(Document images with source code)
╭──

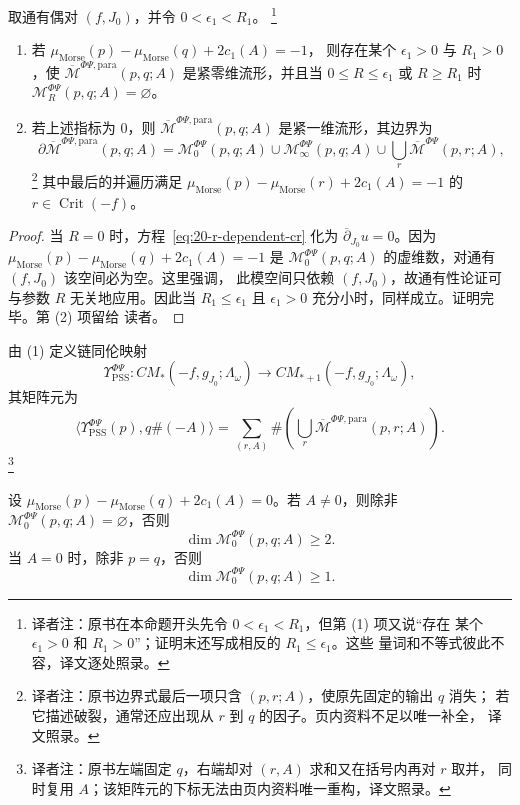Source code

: \begin{proposition}
\label{prop:20-psi-phi-compactification}
取通有偶对 $(f,J_0)$，并令 $0<\epsilon_1<R_1$。
\footnote{译者注：原书在本命题开头先令 $0<\epsilon_1<R_1$，但第 (1) 项又说“存在
某个 $\epsilon_1>0$ 和 $R_1>0$”；证明末还写成相反的 $R_1\leq\epsilon_1$。这些
量词和不等式彼此不容，译文逐处照录。}
\begin{enumerate}[label=(\arabic*)]
\item 若 $\mu_{\mathrm{Morse}}(p)-\mu_{\mathrm{Morse}}(q)+2c_1(A)=-1$，
则存在某个 $\epsilon_1>0$ 与 $R_1>0$，使
$\overline{\mathcal M}^{\Phi\Psi,\mathrm{para}}(p,q;A)$ 是紧零维流形，并且当
$0\leq R\leq\epsilon_1$ 或 $R\geq R_1$ 时
$\mathcal M_R^{\Phi\Psi}(p,q;A)=\varnothing$。
\item 若上述指标为 $0$，则
$\overline{\mathcal M}^{\Phi\Psi,\mathrm{para}}(p,q;A)$ 是紧一维流形，其边界为
\[
 \partial\overline{\mathcal M}^{\Phi\Psi,\mathrm{para}}(p,q;A)
 =\mathcal M_0^{\Phi\Psi}(p,q;A)\cup\mathcal M_\infty^{\Phi\Psi}(p,q;A)
 \cup\bigcup_r\overline{\mathcal M}^{\Phi\Psi}(p,r;A),
\]
\footnote{译者注：原书边界式最后一项只含 $(p,r;A)$，使原先固定的输出 $q$ 消失；
若它描述\personMorse{}破裂，通常还应出现从 $r$ 到 $q$ 的因子。页内资料不足以唯一补全，
译文照录。}
其中最后的并遍历满足
$\mu_{\mathrm{Morse}}(p)-\mu_{\mathrm{Morse}}(r)+2c_1(A)=-1$ 的
$r\in\operatorname{Crit}(-f)$。
\end{enumerate}
\end{proposition}

\begin{proof}
当 $R=0$ 时，方程~\eqref{eq:20-r-dependent-cr} 化为
$\overline\partial_{J_0}u=0$。因为
$\mu_{\mathrm{Morse}}(p)-\mu_{\mathrm{Morse}}(q)+2c_1(A)=-1$ 是
$\mathcal M_0^{\Phi\Psi}(p,q;A)$ 的虚维数，对通有 $(f,J_0)$ 该空间必为空。这里强调，
此模空间只依赖 $(f,J_0)$，故通有性论证可与参数 $R$ 无关地应用。因此当
$R_1\leq\epsilon_1$ 且 $\epsilon_1>0$ 充分小时，同样成立。证明完毕。第 (2) 项留给
读者。
\end{proof}

由 (1) 定义链同伦映射
\[
 \Upsilon_{\mathrm{PSS}}^{\Phi\Psi}:
 CM_*(-f,g_{J_0};\Lambda_\omega)\to CM_{*+1}(-f,g_{J_0};\Lambda_\omega),
\]
其矩阵元为
\[
 \langle\Upsilon_{\mathrm{PSS}}^{\Phi\Psi}(p),q\#(-A)\rangle
 =\sum_{(r,A)}\#\left(\bigcup_r
 \overline{\mathcal M}^{\Phi\Psi,\mathrm{para}}(p,r;A)\right).
\]
\footnote{译者注：原书左端固定 $q$，右端却对 $(r,A)$ 求和又在括号内再对 $r$ 取并，
同时复用 $A$；该矩阵元的下标无法由页内资料唯一重构，译文照录。}

\begin{lemma}
\label{lem:20-zero-end-dimension}
设 $\mu_{\mathrm{Morse}}(p)-\mu_{\mathrm{Morse}}(q)+2c_1(A)=0$。若 $A\neq0$，则除非
$\mathcal M_0^{\Phi\Psi}(p,q;A)=\varnothing$，否则
\[
 \dim\mathcal M_0^{\Phi\Psi}(p,q;A)\geq2.
\]
当 $A=0$ 时，除非 $p=q$，否则
\[
 \dim\mathcal M_0^{\Phi\Psi}(p,q;A)\geq1.
\]
\end{lemma}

╰──

### What you have to do:
Retype the data above exactly; pictures are not part of the copy.

### Answer to this exercise:
Source code

: \begin{proposition}
\label{prop:20-psi-phi-compactification}
取通有偶对 $(f,J_0)$，并令 $0<\epsilon_1<R_1$。
\footnote{译者注：原书在本命题开头先令 $0<\epsilon_1<R_1$，但第 (1) 项又说“存在
某个 $\epsilon_1>0$ 和 $R_1>0$”；证明末还写成相反的 $R_1\leq\epsilon_1$。这些
量词和不等式彼此不容，译文逐处照录。}
\begin{enumerate}[label=(\arabic*)]
\item 若 $\mu_{\mathrm{Morse}}(p)-\mu_{\mathrm{Morse}}(q)+2c_1(A)=-1$，
则存在某个 $\epsilon_1>0$ 与 $R_1>0$，使
$\overline{\mathcal M}^{\Phi\Psi,\mathrm{para}}(p,q;A)$ 是紧零维流形，并且当
$0\leq R\leq\epsilon_1$ 或 $R\geq R_1$ 时
$\mathcal M_R^{\Phi\Psi}(p,q;A)=\varnothing$。
\item 若上述指标为 $0$，则
$\overline{\mathcal M}^{\Phi\Psi,\mathrm{para}}(p,q;A)$ 是紧一维流形，其边界为
\[
 \partial\overline{\mathcal M}^{\Phi\Psi,\mathrm{para}}(p,q;A)
 =\mathcal M_0^{\Phi\Psi}(p,q;A)\cup\mathcal M_\infty^{\Phi\Psi}(p,q;A)
 \cup\bigcup_r\overline{\mathcal M}^{\Phi\Psi}(p,r;A),
\]
\footnote{译者注：原书边界式最后一项只含 $(p,r;A)$，使原先固定的输出 $q$ 消失；
若它描述\personMorse{}破裂，通常还应出现从 $r$ 到 $q$ 的因子。页内资料不足以唯一补全，
译文照录。}
其中最后的并遍历满足
$\mu_{\mathrm{Morse}}(p)-\mu_{\mathrm{Morse}}(r)+2c_1(A)=-1$ 的
$r\in\operatorname{Crit}(-f)$。
\end{enumerate}
\end{proposition}

\begin{proof}
当 $R=0$ 时，方程~\eqref{eq:20-r-dependent-cr} 化为
$\overline\partial_{J_0}u=0$。因为
$\mu_{\mathrm{Morse}}(p)-\mu_{\mathrm{Morse}}(q)+2c_1(A)=-1$ 是
$\mathcal M_0^{\Phi\Psi}(p,q;A)$ 的虚维数，对通有 $(f,J_0)$ 该空间必为空。这里强调，
此模空间只依赖 $(f,J_0)$，故通有性论证可与参数 $R$ 无关地应用。因此当
$R_1\leq\epsilon_1$ 且 $\epsilon_1>0$ 充分小时，同样成立。证明完毕。第 (2) 项留给
读者。
\end{proof}

由 (1) 定义链同伦映射
\[
 \Upsilon_{\mathrm{PSS}}^{\Phi\Psi}:
 CM_*(-f,g_{J_0};\Lambda_\omega)\to CM_{*+1}(-f,g_{J_0};\Lambda_\omega),
\]
其矩阵元为
\[
 \langle\Upsilon_{\mathrm{PSS}}^{\Phi\Psi}(p),q\#(-A)\rangle
 =\sum_{(r,A)}\#\left(\bigcup_r
 \overline{\mathcal M}^{\Phi\Psi,\mathrm{para}}(p,r;A)\right).
\]
\footnote{译者注：原书左端固定 $q$，右端却对 $(r,A)$ 求和又在括号内再对 $r$ 取并，
同时复用 $A$；该矩阵元的下标无法由页内资料唯一重构，译文照录。}

\begin{lemma}
\label{lem:20-zero-end-dimension}
设 $\mu_{\mathrm{Morse}}(p)-\mu_{\mathrm{Morse}}(q)+2c_1(A)=0$。若 $A\neq0$，则除非
$\mathcal M_0^{\Phi\Psi}(p,q;A)=\varnothing$，否则
\[
 \dim\mathcal M_0^{\Phi\Psi}(p,q;A)\geq2.
\]
当 $A=0$ 时，除非 $p=q$，否则
\[
 \dim\mathcal M_0^{\Phi\Psi}(p,q;A)\geq1.
\]
\end{lemma}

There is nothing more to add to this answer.